I would do the basic 3D drivers. I'm going to have to spend a good bit of time learning all the math behind 3D graphics anyhow. I mean, I understand the basics, and I do just fine with linear algebra, but I don't live in that zone right now, so I don't grok every detail. In order to design the chip, I'll have to go there, and as a result, I should have little trouble doing the software portion. After I'm done with it, others can do whatever they want with it.

Note: It would be nice to release partial drivers early so others can hack at them, but we cannot sell a product without a complete, working, tested, driver suite for several platforms. A beta period would be nice, where developers can get prototype boards, but prototypes can be very expensive to produce.

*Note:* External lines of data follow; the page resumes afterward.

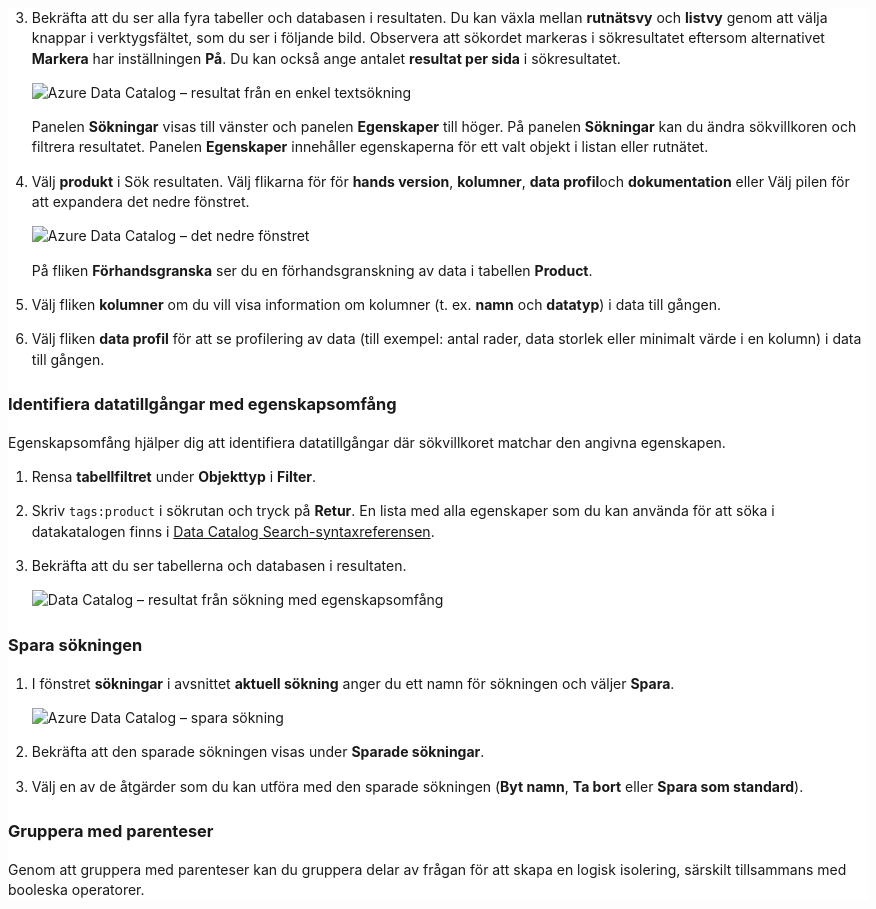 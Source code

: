 3. Bekräfta att du ser alla fyra tabeller och databasen i resultaten. Du kan växla mellan **rutnätsvy** och **listvy** genom att välja knappar i verktygsfältet, som du ser i följande bild. Observera att sökordet markeras i sökresultatet eftersom alternativet **Markera** har inställningen **På**. Du kan också ange antalet **resultat per sida** i sökresultatet.

    ![Azure Data Catalog – resultat från en enkel textsökning](media/register-data-assets-tutorial/data-catalog-basic-text-search-results.png)

    Panelen **Sökningar** visas till vänster och panelen **Egenskaper** till höger. På panelen **Sökningar** kan du ändra sökvillkoren och filtrera resultatet. Panelen **Egenskaper** innehåller egenskaperna för ett valt objekt i listan eller rutnätet.

4. Välj **produkt** i Sök resultaten. Välj flikarna för för **hands version**, **kolumner**, **data profil**och **dokumentation** eller Välj pilen för att expandera det nedre fönstret.  

    ![Azure Data Catalog – det nedre fönstret](media/register-data-assets-tutorial/data-catalog-data-asset-preview.png)

    På fliken **Förhandsgranska** ser du en förhandsgranskning av data i tabellen **Product**.  
5. Välj fliken **kolumner** om du vill visa information om kolumner (t. ex. **namn** och **datatyp**) i data till gången.

6. Välj fliken **data profil** för att se profilering av data (till exempel: antal rader, data storlek eller minimalt värde i en kolumn) i data till gången.

### <a name="discover-data-assets-with-property-scoping"></a>Identifiera datatillgångar med egenskapsomfång

Egenskapsomfång hjälper dig att identifiera datatillgångar där sökvillkoret matchar den angivna egenskapen.

1. Rensa **tabellfiltret** under **Objekttyp** i **Filter**.  

2. Skriv `tags:product` i sökrutan och tryck på **Retur**. En lista med alla egenskaper som du kan använda för att söka i datakatalogen finns i [Data Catalog Search-syntaxreferensen](/rest/api/datacatalog/#search-syntax-reference).

3. Bekräfta att du ser tabellerna och databasen i resultaten.  

    ![Data Catalog – resultat från sökning med egenskapsomfång](media/register-data-assets-tutorial/data-catalog-property-scoping-results.png)

### <a name="save-the-search"></a>Spara sökningen

1. I fönstret **sökningar** i avsnittet **aktuell sökning** anger du ett namn för sökningen och väljer **Spara**.

    ![Azure Data Catalog – spara sökning](media/register-data-assets-tutorial/data-catalog-save-search.png)

2. Bekräfta att den sparade sökningen visas under **Sparade sökningar**.

3. Välj en av de åtgärder som du kan utföra med den sparade sökningen (**Byt namn**, **Ta bort** eller **Spara som standard**).

### <a name="grouping-with-parentheses"></a>Gruppera med parenteser

Genom att gruppera med parenteser kan du gruppera delar av frågan för att skapa en logisk isolering, särskilt tillsammans med booleska operatorer.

and they STILL don't document the internals of the BIOS so that the card can be ported to a non-x86 system. Furthermore, since all these vendors


Talking to one very large motherboard video company they actually can't
because the analogue side is done by the board vendor as is things like
the RAM choice.

Yes, that is definately an issue. Fortunately, if you have both specs for the RAM chips and the full register set for the GPU documented, then getting it to work with any arbitrary RAM chip is trivial.

Of course, generally speaking, since we're selling the boards, we'd simply just publish numbers and a code snippet for configuring the memory controller properly, so it's no big deal.

We're not expecting the community to do software development for this product, but we DO want them to be able to easily and freely address bugs and compatibility issues.


give me sufficient funding to produce an ASIC. What this means is that the design has to be small and simple and focus primarily on 2D performance so that it can fit into an FPGA.


X actually needs very little functionality nowdays, although some of it
does not map well onto a generic 2D rendering card. Notably most 2D
engines lack alpha blend.

Well, adding alpha blend to 2D isn't that hard. But when you want, say, oversampling AA, and then you start adding other features, then the point in having a separate 2D pipeline diminishes.


Essentially if you can do alpha, bitblit, blit from main memory and
a couple of fills and colour-expands X is happy.

How about text, stipple fills, tile fills, and lines? :)

Actually, if you do it right, only lines are a special case, and you can even hide that.


(1) Would the sales volumes of this product be enough to make it worth producing (ie. profitable)?


I'm very dubious I must admit.


I've actually always wondered what a hybrid video device would look like
for 3D. Doing the alpha blend and very basic operations only in the
hardware that are expensive in software - alpha and perhaps some of the
texture scaling, but walking textures in software, doing shaders in
software and so on.

Well, if a specific set of needs can be identified, we could easily enough develop a GPU which does only those things.


Something to keep in mind: The chip contains more than just a rendering engine. The VGA core, host interface (AGP/PCI), video controller, memory controller, and other misc things all take up a fair amount of space on their own.